Response 8: We thank the reviewer for this observation. We agree that a precision of 75% may be modest in some industrial contexts. However, in our target use-case — continuous inspection of plain fabrics on conventional looms — this level of precision is considered acceptable as a first filter in a multi-stage quality control pipeline, where flagged defects are further reviewed.
We have added a clarification in the manuscript (Section 5), and also outlined future work aimed at improving accuracy, including expanded training data, multi-sensor fusion, and adaptive thresholding strategies.
Comments 9: "A comparison with traditional methods (i.e. using SVM or KNN with hand crafted features like HOG or LBP features) would justify using deep learning in this application."
Response 9: We thank the reviewer for this insightful suggestion. While a comparison with traditional methods (e.g., SVM or KNN with handcrafted features like HOG or LBP) would further highlight the advantages of deep learning, our focus in this study was on real-time deployment and scalability, where deep learning models offer superior performance and automation.
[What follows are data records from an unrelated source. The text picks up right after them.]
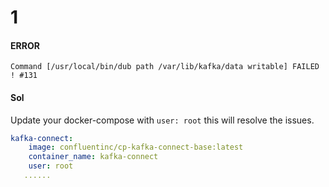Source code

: # 1

#### ERROR
```error
Command [/usr/local/bin/dub path /var/lib/kafka/data writable] FAILED ! #131
```

#### Sol

Update your docker-compose with `user: root` this will resolve the issues. 

```yml
kafka-connect:
    image: confluentinc/cp-kafka-connect-base:latest
    container_name: kafka-connect
    user: root
   ......
```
We have now acknowledged this point in the revised manuscript (Section 2.4) and included a brief discussion comparing the expected trade-offs between classical and deep learning approaches based on findings in related literature.
Round 2
Reviewer 1 Report
Comments and Suggestions for AuthorsI appreciate the authors’ thorough and constructive revisions to the manuscript. All of my concerns have been carefully addressed in the updated version. The clarifications on methodological contributions, dataset limitations, and comparative justifications provide the necessary context and significantly strengthen the paper. The inclusion of an ablation study for augmentation effects, improved discussion of chromatic defect detection strategies, and acknowledgment of preprocessing trade-offs further enhance the technical depth.
Reviewer 3 Report
Comments and Suggestions for AuthorsAuthors have improved the manuscript and have addressed most of the suggestions.